**RECORD EXTRACTS:**
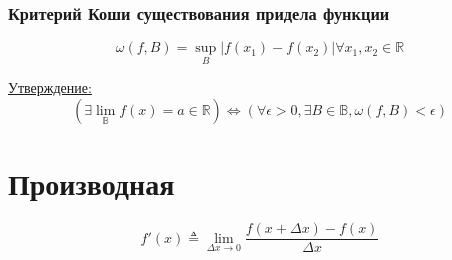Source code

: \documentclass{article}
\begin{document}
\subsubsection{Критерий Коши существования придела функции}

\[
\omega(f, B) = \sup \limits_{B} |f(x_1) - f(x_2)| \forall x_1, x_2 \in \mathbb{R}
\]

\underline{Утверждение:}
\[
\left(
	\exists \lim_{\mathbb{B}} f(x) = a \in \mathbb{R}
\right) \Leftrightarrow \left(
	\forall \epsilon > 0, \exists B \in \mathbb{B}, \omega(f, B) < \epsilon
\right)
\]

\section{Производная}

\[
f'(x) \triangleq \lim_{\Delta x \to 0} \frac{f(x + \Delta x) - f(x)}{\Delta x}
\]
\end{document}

---

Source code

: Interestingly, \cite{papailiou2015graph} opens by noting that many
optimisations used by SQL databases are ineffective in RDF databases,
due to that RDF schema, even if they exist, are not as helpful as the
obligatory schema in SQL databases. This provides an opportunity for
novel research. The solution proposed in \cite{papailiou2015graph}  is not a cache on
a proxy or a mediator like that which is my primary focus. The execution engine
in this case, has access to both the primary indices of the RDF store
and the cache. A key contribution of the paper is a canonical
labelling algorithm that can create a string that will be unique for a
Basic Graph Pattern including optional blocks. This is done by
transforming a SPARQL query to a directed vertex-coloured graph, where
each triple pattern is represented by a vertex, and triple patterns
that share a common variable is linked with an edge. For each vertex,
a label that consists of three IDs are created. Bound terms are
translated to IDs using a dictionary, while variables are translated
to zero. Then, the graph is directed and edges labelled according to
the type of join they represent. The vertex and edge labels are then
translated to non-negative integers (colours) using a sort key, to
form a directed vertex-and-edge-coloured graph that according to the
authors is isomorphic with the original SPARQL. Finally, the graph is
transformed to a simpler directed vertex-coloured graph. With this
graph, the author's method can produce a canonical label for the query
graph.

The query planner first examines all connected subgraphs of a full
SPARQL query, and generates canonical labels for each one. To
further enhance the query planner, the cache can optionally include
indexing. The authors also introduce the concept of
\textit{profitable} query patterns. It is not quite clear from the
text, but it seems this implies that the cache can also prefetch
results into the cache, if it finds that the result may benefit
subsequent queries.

* * *

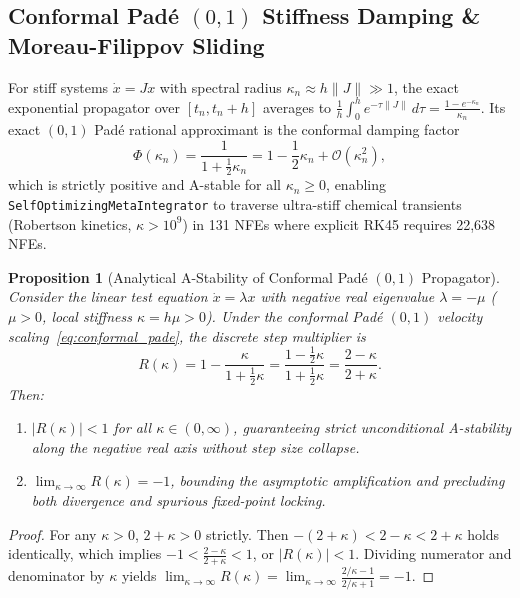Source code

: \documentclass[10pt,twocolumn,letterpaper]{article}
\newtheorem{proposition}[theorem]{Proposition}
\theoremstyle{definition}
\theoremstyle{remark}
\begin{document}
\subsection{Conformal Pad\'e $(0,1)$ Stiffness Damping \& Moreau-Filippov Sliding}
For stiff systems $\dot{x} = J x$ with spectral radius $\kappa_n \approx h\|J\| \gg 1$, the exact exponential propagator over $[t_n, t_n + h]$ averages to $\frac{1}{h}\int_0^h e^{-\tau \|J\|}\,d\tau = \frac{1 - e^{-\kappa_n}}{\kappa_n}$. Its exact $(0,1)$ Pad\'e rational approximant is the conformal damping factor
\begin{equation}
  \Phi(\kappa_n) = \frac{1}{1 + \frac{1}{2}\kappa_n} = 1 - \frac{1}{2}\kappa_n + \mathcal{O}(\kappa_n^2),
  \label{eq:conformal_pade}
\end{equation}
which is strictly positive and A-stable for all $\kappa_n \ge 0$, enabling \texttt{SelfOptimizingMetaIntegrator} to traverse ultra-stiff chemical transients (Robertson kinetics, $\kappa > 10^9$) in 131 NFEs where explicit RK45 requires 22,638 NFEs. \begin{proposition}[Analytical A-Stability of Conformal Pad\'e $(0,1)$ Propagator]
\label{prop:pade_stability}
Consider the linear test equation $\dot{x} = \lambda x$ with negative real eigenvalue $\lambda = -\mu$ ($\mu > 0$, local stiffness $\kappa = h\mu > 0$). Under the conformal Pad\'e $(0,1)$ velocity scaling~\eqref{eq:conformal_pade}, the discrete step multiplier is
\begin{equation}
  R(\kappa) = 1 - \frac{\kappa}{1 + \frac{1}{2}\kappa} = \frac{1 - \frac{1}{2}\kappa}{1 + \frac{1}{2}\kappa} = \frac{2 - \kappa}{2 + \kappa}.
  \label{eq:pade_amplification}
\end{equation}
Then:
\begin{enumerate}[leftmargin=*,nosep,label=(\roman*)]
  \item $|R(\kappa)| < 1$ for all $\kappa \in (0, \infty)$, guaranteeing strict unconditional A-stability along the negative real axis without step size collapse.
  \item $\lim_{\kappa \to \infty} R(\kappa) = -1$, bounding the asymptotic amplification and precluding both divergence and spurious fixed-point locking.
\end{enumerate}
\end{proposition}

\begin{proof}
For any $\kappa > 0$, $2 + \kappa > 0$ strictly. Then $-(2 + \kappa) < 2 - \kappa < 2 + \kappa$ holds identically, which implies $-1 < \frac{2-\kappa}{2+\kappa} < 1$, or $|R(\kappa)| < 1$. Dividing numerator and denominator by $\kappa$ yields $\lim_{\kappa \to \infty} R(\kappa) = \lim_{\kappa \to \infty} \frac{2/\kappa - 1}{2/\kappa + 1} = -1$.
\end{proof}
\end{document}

**AIM OF THE TASK:** Only the lines that contain the word "planner" should be copied from the material.

**TASK SOLUTION:**
The query planner first examines all connected subgraphs of a full
further enhance the query planner, the cache can optionally include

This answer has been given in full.